11 Jun Megan: Move ‘em on, head ‘em out!
Hemingford, Neb. – “Move ‘em on, head ‘em out!” In case this doesn’t ring a bell, here’s a little refresher: http://www.youtube.com/watch?v=AKC8pSFg1Vw
Although this classic is a theme song to the old-time American Western TV series, Rawhide, it is often heard across our radio frequency as we prepare to hit the road. We also appreciate the beginning of the song, “rollin’ rollin’ rollin,” since it sounds a lot like Roland!
On May 28th, part of the Roland Harvesting crew double checked their oversized loads and started the journey south. Although our crew is small but mighty this summer, we were able to round up some friendly faces from Hemingford to help us move much of our equipment. Brandon and Matt made a quick trip down the week before to drop off two grain trailers, so that in itself made this convoy smaller than usual. Unfortunately, Mom and Dad had to stay behind to finish planting crops and spraying fields. They were able meet up with the rest of the crew a few days later.
The crew stopped in Imperial, Nebraska to pick up the second CR that had had some warranty work completed on it this winter. Before loading up the combine, a crack in the combine trailer was discovered. Luckily, one of our helpers, Tanner, is a certified welder and was able to repair the trailer in no time. Even with this fiasco, the convoy was able to make it to their planned stop for the evening in Colby, Kansas.
After another day of traveling, Roland Harvesting finally pulled into their destination near Altus, Oklahoma. Although the wheat wasn’t quite ripe enough to start cutting, Brandon stayed in the area on stand-by for when the farmer gave him the “A-okay.” The rest of our convoy drivers headed back north to Nebraska. A big shout out to everyone that helped us move! In this day and age we always seem to be short-handed on hired help so we greatly appreciate any extra assistance we run across.
The exciting thing about traveling south is that you can check out the wheat crop along the way. Brandon reports the wheat in southern Nebraska and northern Kansas to be looking fairly decent at this point. However, Oklahoma remains in a severe drought that has certainly affected the crops.
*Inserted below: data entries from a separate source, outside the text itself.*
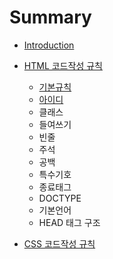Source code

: # Summary

* [Introduction](README.md)
* [HTML 코드작성 규칙](html-guide.md)
  * [기본규칙](/html-guide.md#html-1-1)
  * [아이디](/html-guide.md#html-1-2)
  * 클래스
  * 들여쓰기
  * 빈줄
  * 주석
  * 공백
  * 특수기호
  * 종료태그
  * DOCTYPE
  * 기본언어
  * HEAD 태그 구조


* [CSS 코드작성 규칙](css-guide.md)

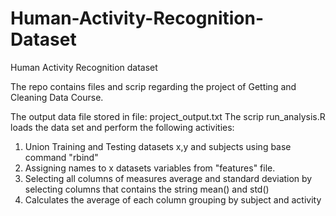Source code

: # Human-Activity-Recognition-Dataset
Human Activity Recognition dataset

The repo contains files and scrip regarding the project of Getting and Cleaning Data Course.

The output data file stored in file: project_output.txt
The scrip run_analysis.R loads the data set and perform the following activities:
1. Union Training and Testing datasets x,y and subjects using base command "rbind"
2. Assigning names to x datasets variables from "features" file.
3. Selecting all columns of measures average and standard deviation by selecting columns that contains the string mean() and std()
4. Calculates the average of each column grouping by subject and activity 
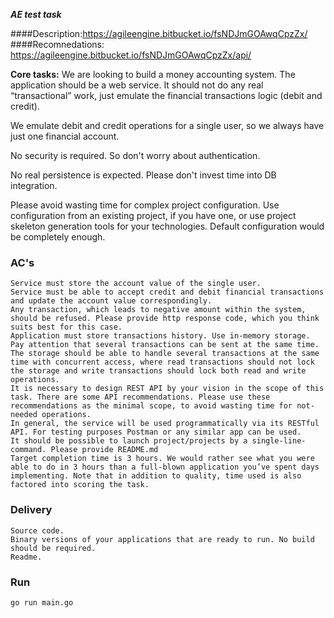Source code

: **_AE test task_**

####Description:https://agileengine.bitbucket.io/fsNDJmGOAwqCpzZx/
####Recomnedations: https://agileengine.bitbucket.io/fsNDJmGOAwqCpzZx/api/

**Core tasks:**
We are looking to build a money accounting system. The application should be a web service. It should not do any real “transactional” work, just emulate the financial transactions logic (debit and credit).

We emulate debit and credit operations for a single user, so we always have just one financial account.

No security is required. So don't worry about authentication.

No real persistence is expected. Please don't invest time into DB integration.

Please avoid wasting time for complex project configuration. Use configuration from an existing project, if you have one, or use project skeleton generation tools for your technologies. Default configuration would be completely enough.

### AC's
    Service must store the account value of the single user.
    Service must be able to accept credit and debit financial transactions and update the account value correspondingly.
    Any transaction, which leads to negative amount within the system, should be refused. Please provide http response code, which you think suits best for this case.
    Application must store transactions history. Use in-memory storage. Pay attention that several transactions can be sent at the same time. The storage should be able to handle several transactions at the same time with concurrent access, where read transactions should not lock the storage and write transactions should lock both read and write operations.
    It is necessary to design REST API by your vision in the scope of this task. There are some API recommendations. Please use these recommendations as the minimal scope, to avoid wasting time for not-needed operations.
    In general, the service will be used programmatically via its RESTful API. For testing purposes Postman or any similar app can be used.
    It should be possible to launch project/projects by a single-line-command. Please provide README.md
    Target completion time is 3 hours. We would rather see what you were able to do in 3 hours than a full-blown application you’ve spent days implementing. Note that in addition to quality, time used is also factored into scoring the task.


### Delivery
    Source code.
    Binary versions of your applications that are ready to run. No build should be required.
    Readme.

### Run
    go run main.go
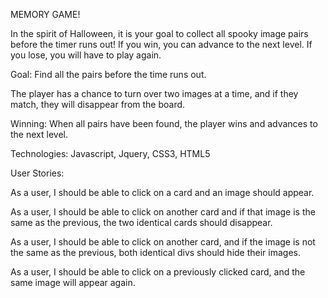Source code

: MEMORY GAME!

In the spirit of Halloween, it is your goal to collect all spooky image pairs before the timer runs out! If you win, you can advance to the next level. If you lose, you will have to play again.

Goal:
Find all the pairs before the time runs out.

The player has a chance to turn over two images at a time, and if they match, they will disappear from the board.

Winning:
When all pairs have been found, the player wins and advances to the next level.

Technologies:
Javascript, Jquery, CSS3, HTML5

User Stories:

As a user, I should be able to click on a card and an image should appear.

As a user, I should be able to click on another card and if that image is the same as the previous, the two identical cards should disappear.

As a user, I should be able to click on another card, and if the image is not the same as the previous, both identical divs should hide their images.

As a user, I should be able to click on a previously clicked card, and the same image will appear again.
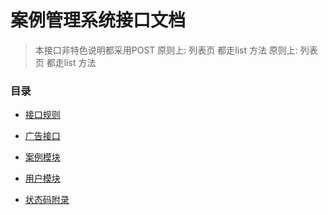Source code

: 

# 案例管理系统接口文档

> 本接口非特色说明都采用POST
> 原则上: 列表页 都走list  方法
> 原则上: 列表页 都走list  方法

### __目录__

+ [接口规则](/doc/case/api/doc.md#接口约定)

+ [广告接口](/doc/case/api/ads.md#接口约定)

+ [案例模块](/doc/case/api/act.md#案例模块)

+ [用户模块](/doc/case/api/user.md#案例模块)


+ [状态码附录](/doc/case/api/status.md#状态码)
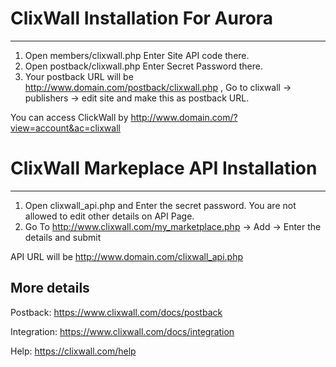 # ClixWall Installation For Aurora

---

1. Open members/clixwall.php Enter Site API code there.
2. Open postback/clixwall.php Enter Secret Password there.
3. Your postback URL will be http://www.domain.com/postback/clixwall.php ,
   Go to clixwall -> publishers -> edit site and make this as postback URL.

You can access ClickWall by http://www.domain.com/?view=account&ac=clixwall

# ClixWall Markeplace API Installation

---

1. Open clixwall_api.php and Enter the secret password. You are not allowed to edit other details on API Page.
2. Go To http://www.clixwall.com/my_marketplace.php -> Add -> Enter the details and submit

API URL will be http://www.domain.com/clixwall_api.php

## More details

Postback: https://www.clixwall.com/docs/postback

Integration: https://www.clixwall.com/docs/integration

Help: https://clixwall.com/help
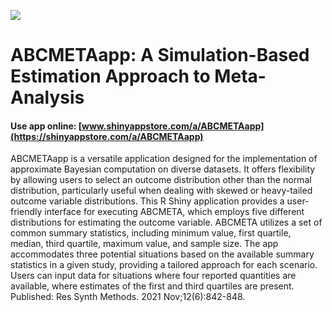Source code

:![](https://shiny-app-store3.s3.amazonaws.com/approvedapp/s558_VrlAnRjCbp4PZYKzK39BuqpyUCjhwvp9CksTmuof_logo_269.jpg)



# ABCMETAapp: A Simulation-Based Estimation Approach to Meta-Analysis

#### Use app online: __[www.shinyappstore.com/a/ABCMETAapp](https://shinyappstore.com/a/ABCMETAapp)__

ABCMETAapp is a versatile application designed for the implementation of approximate Bayesian computation on diverse datasets. It offers flexibility by allowing users to select an outcome distribution other than the normal distribution, particularly useful when dealing with skewed or heavy-tailed outcome variable distributions. This R Shiny application provides a user-friendly interface for executing ABCMETA, which employs five different distributions for estimating the outcome variable. ABCMETA utilizes a set of common summary statistics, including minimum value, first quartile, median, third quartile, maximum value, and sample size. The app accommodates three potential situations based on the available summary statistics in a given study, providing a tailored approach for each scenario. Users can input data for situations where four reported quantities are available, where estimates of the first and third quartiles are present. Published: Res Synth Methods. 2021 Nov;12(6):842-848.
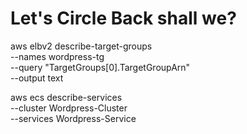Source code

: # Let's Circle Back shall we?

aws elbv2 describe-target-groups \
    --names wordpress-tg \
    --query "TargetGroups[0].TargetGroupArn" \
    --output text


aws ecs describe-services \
    --cluster Wordpress-Cluster \
    --services Wordpress-Service
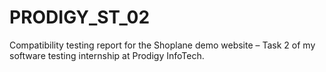 # PRODIGY_ST_02
Compatibility testing report for the Shoplane demo website – Task 2 of my software testing internship at Prodigy InfoTech.

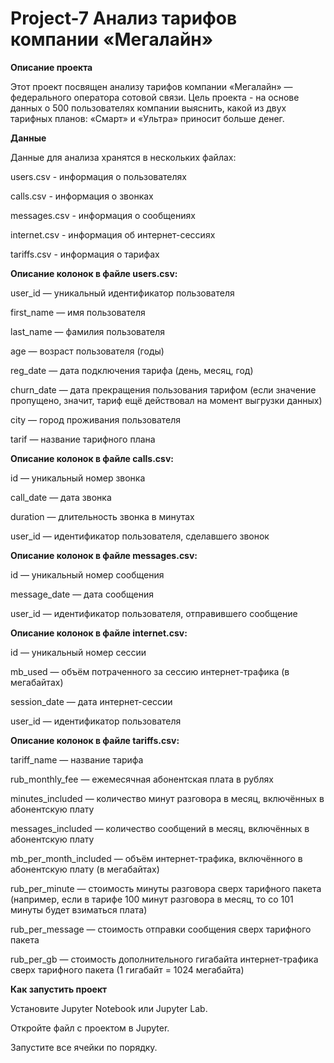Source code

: # Project-7 Анализ тарифов компании «Мегалайн»

**Описание проекта**

Этот проект посвящен анализу тарифов компании «Мегалайн» — федерального оператора сотовой связи. Цель проекта - на основе данных о 500 пользователях компании выяснить, какой из двух тарифных планов: «Смарт» и «Ультра» приносит больше денег.

**Данные**

Данные для анализа хранятся в нескольких файлах:

users.csv - информация о пользователях

calls.csv - информация о звонках

messages.csv - информация о сообщениях

internet.csv - информация об интернет-сессиях

tariffs.csv - информация о тарифах


**Описание колонок в файле users.csv:**

user_id — уникальный идентификатор пользователя

first_name — имя пользователя

last_name — фамилия пользователя

age — возраст пользователя (годы)

reg_date — дата подключения тарифа (день, месяц, год)

churn_date — дата прекращения пользования тарифом (если значение пропущено, значит, тариф ещё действовал на момент выгрузки данных)

city — город проживания пользователя

tarif — название тарифного плана


**Описание колонок в файле calls.csv:**

id — уникальный номер звонка

call_date — дата звонка

duration — длительность звонка в минутах

user_id — идентификатор пользователя, сделавшего звонок


**Описание колонок в файле messages.csv:**

id — уникальный номер сообщения

message_date — дата сообщения

user_id — идентификатор пользователя, отправившего сообщение


**Описание колонок в файле internet.csv:**

id — уникальный номер сессии

mb_used — объём потраченного за сессию интернет-трафика (в мегабайтах)

session_date — дата интернет-сессии

user_id — идентификатор пользователя


**Описание колонок в файле tariffs.csv:**

tariff_name — название тарифа

rub_monthly_fee — ежемесячная абонентская плата в рублях

minutes_included — количество минут разговора в месяц, включённых в абонентскую плату

messages_included — количество сообщений в месяц, включённых в абонентскую плату

mb_per_month_included — объём интернет-трафика, включённого в абонентскую плату (в мегабайтах)

rub_per_minute — стоимость минуты разговора сверх тарифного пакета (например, если в тарифе 100 минут разговора в месяц, то со 101 минуты будет взиматься плата)

rub_per_message — стоимость отправки сообщения сверх тарифного пакета

rub_per_gb — стоимость дополнительного гигабайта интернет-трафика сверх тарифного пакета (1 гигабайт = 1024 мегабайта)

**Как запустить проект**

Установите Jupyter Notebook или Jupyter Lab.

Откройте файл с проектом в Jupyter.

Запустите все ячейки по порядку.
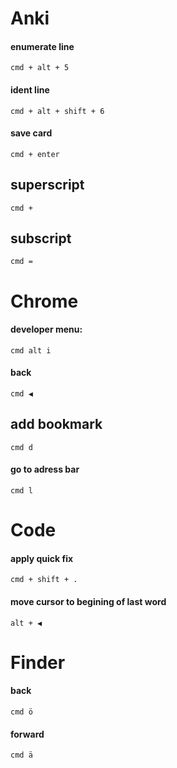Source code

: # Anki

#### enumerate line

`cmd + alt + 5`

#### ident line

`cmd + alt + shift + 6`

#### save card

`cmd + enter`

## superscript

`cmd +`

## subscript

`cmd =`


# Chrome

#### developer menu:

`cmd alt i`

#### back

`cmd ◀︎`

## add bookmark

`cmd d`

#### go to adress bar

`cmd l`


# Code

#### apply quick fix

`cmd + shift + .`

#### move cursor to begining of last word
`alt + ◀︎`


# Finder

#### back

`cmd ö`

#### forward

`cmd ä`
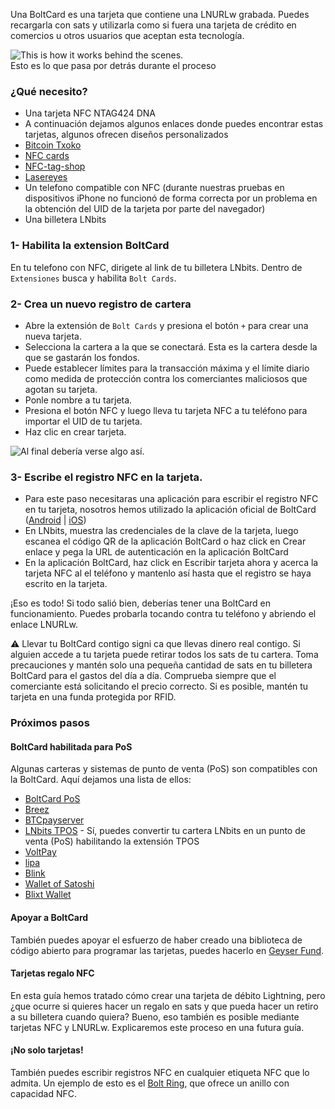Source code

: Una BoltCard es una tarjeta que contiene una LNURLw grabada. Puedes recargarla con
sats y utilizarla como si fuera una tarjeta de crédito en comercios u otros usuarios que
aceptan esta tecnología.

![This is how it works behind the scenes. ](https://boltcard.org/img/Boltcard-flow.jpg)  
Esto es lo que pasa por detrás durante el proceso

### ¿Qué necesito?
- Una tarjeta NFC NTAG424 DNA
- A continuación dejamos algunos enlaces donde puedes encontrar estas tarjetas,
algunos ofrecen diseños personalizados
- [Bitcoin Txoko](https://shop.bitcointxoko.com/)
- [NFC cards](https://nfc.cards/en/white-cards/46-nfc-card-ntag424-dna.html)
- [NFC-tag-shop](https://www.nfc-tag-shop.de/en/NFC-Card-PVC-85-6-x-54-mm-NTAG-424-DNA-416-Byte-white/69079)
- [Lasereyes](https://lasereyes.cards/buy-now/)
- Un telefono compatible con NFC (durante nuestras pruebas en dispositivos iPhone no
funcionó de forma correcta por un problema en la obtención del UID de la tarjeta por
parte del navegador)
- Una billetera LNbits

### 1- Habilita la extension BoltCard
En tu telefono con NFC, dirigete al link de tu billetera LNbits. Dentro de `Extensiones` busca y habilita `Bolt Cards`.

### 2- Crea un nuevo registro de cartera
- Abre la extensión de `Bolt Cards` y presiona el botón `+` para crear una nueva tarjeta.
- Selecciona la cartera a la que se conectará. Esta es la cartera desde la que se gastarán
los fondos.
- Puede establecer límites para la transacción máxima y el límite diario como medida de
protección contra los comerciantes maliciosos que agotan su tarjeta.
- Ponle nombre a tu tarjeta.
- Presiona el botón NFC y luego lleva tu tarjeta NFC a tu teléfono para importar el UID de
tu tarjeta.
- Haz clic en crear tarjeta.

![Al final debería verse algo así.](https://raw.githubusercontent.com/bitcointxoko/guides/main/images/boltcard/boltcard-config.png)


### 3- Escribe el registro NFC en la tarjeta.
- Para este paso necesitaras una aplicación para escribir el registro NFC en tu tarjeta,
nosotros hemos utilizado la aplicación oficial de BoltCard ([Android](https://play.google.com/store/apps/details?id=com.lightningnfcapp) | [iOS](https://apps.apple.com/es/app/boltcard-nfc-programmer/id6450968873))
- En LNbits, muestra las credenciales de la clave de la tarjeta, luego escanea el código
QR de la aplicación BoltCard o haz click en Crear enlace y pega la URL de
autenticación en la aplicación BoltCard
- En la aplicación BoltCard, haz click en Escribir tarjeta ahora y acerca la tarjeta NFC al
el teléfono y mantenlo así hasta que el registro se haya escrito en la tarjeta.

¡Eso es todo! Si todo salió bien, deberías tener una BoltCard en funcionamiento. Puedes
probarla tocando contra tu teléfono y abriendo el enlace LNURLw.

⚠ Llevar tu BoltCard contigo signi ca que llevas dinero real contigo. Si alguien accede a
tu tarjeta puede retirar todos los sats de tu cartera. Toma precauciones y mantén solo
una pequeña cantidad de sats en tu billetera BoltCard para el gastos del día a día.
Comprueba siempre que el comerciante está solicitando el precio correcto. Si es posible,
mantén tu tarjeta en una funda protegida por RFID.

### Próximos pasos  
#### BoltCard habilitada para PoS
Algunas carteras y sistemas de punto de venta (PoS) son compatibles con la BoltCard.
Aquí dejamos una lista de ellos:
- [BoltCard PoS](https://github.com/boltcard/bolt-card-pos)
- [Breez](https://breez.technology/)
- [BTCpayserver](https://btcpayserver.org/)
- [LNbits TPOS](https://github.com/lnbits/tpos) - Sí, puedes convertir tu cartera LNbits en un punto de venta (PoS)
habilitando la extensión TPOS
- [VoltPay](https://voltpay.app/)
- [lipa](https://lipa.swiss/)
- [Blink](https://www.blink.sv/)
- [Wallet of Satoshi](https://www.walletofsatoshi.com/)
- [Blixt Wallet](https://blixtwallet.github.io/)
  
#### Apoyar a BoltCard
También puedes apoyar el esfuerzo de haber creado una biblioteca de código abierto
para programar las tarjetas, puedes hacerlo en [Geyser Fund](https://geyser.fund/project/boltcard).

#### Tarjetas regalo NFC
En esta guía hemos tratado cómo crear una tarjeta de débito Lightning, pero ¿que ocurre
si quieres hacer un regalo en sats y que pueda hacer un retiro a su billetera cuando
quiera? Bueno, eso también es posible mediante tarjetas NFC y LNURLw. Explicaremos
este proceso en una futura guía.

#### ¡No solo tarjetas!
También puedes escribir registros NFC en cualquier etiqueta NFC que lo admita. Un
ejemplo de esto es el [Bolt Ring](https://bitcoin-ring.com/), que ofrece un anillo con capacidad NFC.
Dad received word from our farmers in the Enid, Oklahoma area that wheat will be ready there within the week.
Sadly, I was left behind this year due to my nursing job. I think Brandon was even upset to see me wave good-bye in their dust.
I must say, it was a very strange feeling to watch the convoy fade away into the distance instead of fearlessly leading them like I usually do. This year we also missed the friendly faces of my grandparents watching on as the crew prepared to leave.
Flashback to 2008: Grandpa and Grandma could always be found around the farm on moving day. Grandpa Bob would eye each and every load then question the driver about safety chains, shifting patterns, passing visibility, speed limits, and any other concern he had. As the convoy moved south, Grandpa Bob always expected check-in phone calls from the crew to update him on our status and location!